Hierbei müssen durchaus die verschiedenen Funktionen als solche gewahrt werden. Es geht um die unverkürzte Möglichkeit eigener Initiative, die weder mit Beauftragung durch das kirchliche Leitungsamt noch mit Auftragserteilung ans kirchliche Leitungsamt abgegolten wäre. Es geht um jenen Raum der Freiheit, in dem ein fruchtbarer Dialog mit dem kirchlichen Leitungsamt leichter und reicher erwächst als in der Bindung des Amtes an die eigenen Vorstellungen oder in der Bindung eigener Vorstellungen an den amtlichen Auftrag. Es geht um die „Zün-dungskraft“ für ein allgemeines und breites Gespräch der öffentlichen Meinung in der Kirche. Es geht freilich auch und keineswegs zuletzt darum, dem Leitungsamt beratend zur Seite zu stehen. Der Aufbau von Strukturen der Mitverantwortung aller mit dem Amt entspricht, wie [121] ausgeführt, der theologischen und geschichtlichen Sachlage. Er setzt beinahe notwendig dort an, baut dort weiter, wo die Dialog- und Arbeitsgemeinschaft steht, als welche das Zentralkomitee konzipiert ist.
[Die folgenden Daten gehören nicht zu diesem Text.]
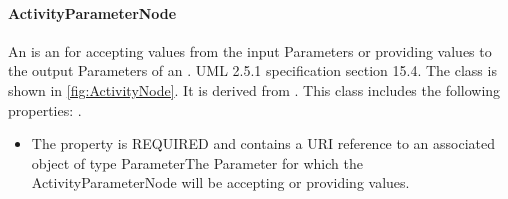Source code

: \paragraph{ActivityParameterNode}%
\label{sec:uml:ActivityParameterNode}%
An  is an  for accepting values from the input Parameters or providing values to the output Parameters of an . UML 2.5.1 specification section 15.4.%
\newline%
\linebreak%
The  class is shown in \ref{fig:ActivityNode}. It is derived from .%
This class includes the following properties: . %
\begin{itemize}%
\item%
The  property is REQUIRED and contains a URI reference to an associated object of type ParameterThe Parameter for which the ActivityParameterNode will be accepting or providing values.%
\end{itemize}%
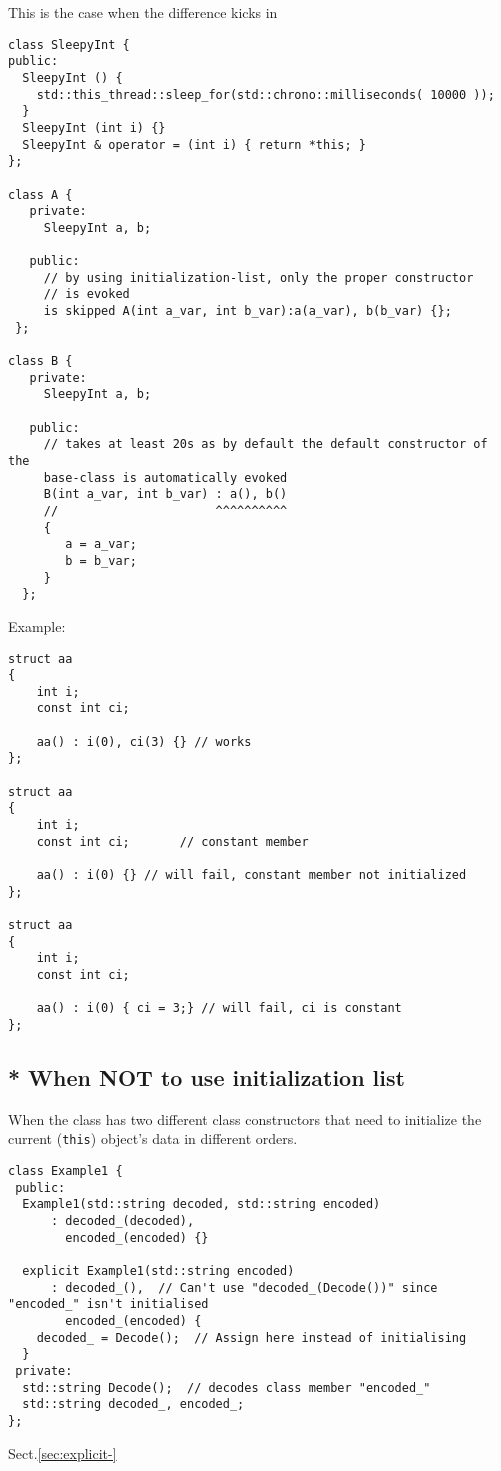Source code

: This is the case when the difference kicks in
\begin{verbatim}
class SleepyInt {
public:
  SleepyInt () { 
    std::this_thread::sleep_for(std::chrono::milliseconds( 10000 ));  
  }
  SleepyInt (int i) {}
  SleepyInt & operator = (int i) { return *this; }
};

class A {
   private:
     SleepyInt a, b;

   public:
     // by using initialization-list, only the proper constructor
     // is evoked
     is skipped A(int a_var, int b_var):a(a_var), b(b_var) {}; 
 };

class B {
   private:
     SleepyInt a, b;

   public:
     // takes at least 20s as by default the default constructor of the
     base-class is automatically evoked 
     B(int a_var, int b_var) : a(), b()
     //                      ^^^^^^^^^^ 
     {
        a = a_var;
        b = b_var;
     }
  };
\end{verbatim}


Example: 

\begin{verbatim}
struct aa
{
    int i;
    const int ci;

    aa() : i(0), ci(3) {} // works
};

struct aa
{
    int i;
    const int ci;       // constant member

    aa() : i(0) {} // will fail, constant member not initialized
};

struct aa
{
    int i;
    const int ci;

    aa() : i(0) { ci = 3;} // will fail, ci is constant
};
\end{verbatim}


\subsection{ * When NOT to use initialization list}

When the class has two different class constructors that need to initialize
the current (\verb!this!) object's data in different orders.
\begin{verbatim}
class Example1 {
 public:
  Example1(std::string decoded, std::string encoded)
      : decoded_(decoded),
        encoded_(encoded) {}
  
  explicit Example1(std::string encoded)
      : decoded_(),  // Can't use "decoded_(Decode())" since "encoded_" isn't initialised
        encoded_(encoded) {
    decoded_ = Decode();  // Assign here instead of initialising
  }
 private:
  std::string Decode();  // decodes class member "encoded_"
  std::string decoded_, encoded_;
};
\end{verbatim}
Sect.\ref{sec:explicit-}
Dennoch wäre es eben eine fragwürdige Verkürzung, wenn das Zentralkomitee sich nur umorganisierte zu einem nationalen Synodal- und Pastoralrat; es wäre freilich ebenso eine Verkürzung, ginge das Zentralkomitee mit seiner Arbeit, mit seinen Gedanken an der Notwendigkeit vorbei, die, in solche Richtung weisend, wenn auch noch nichts präjudizierend, die Gemeinsame Synode der Bistümer zum Ausdruck bringt.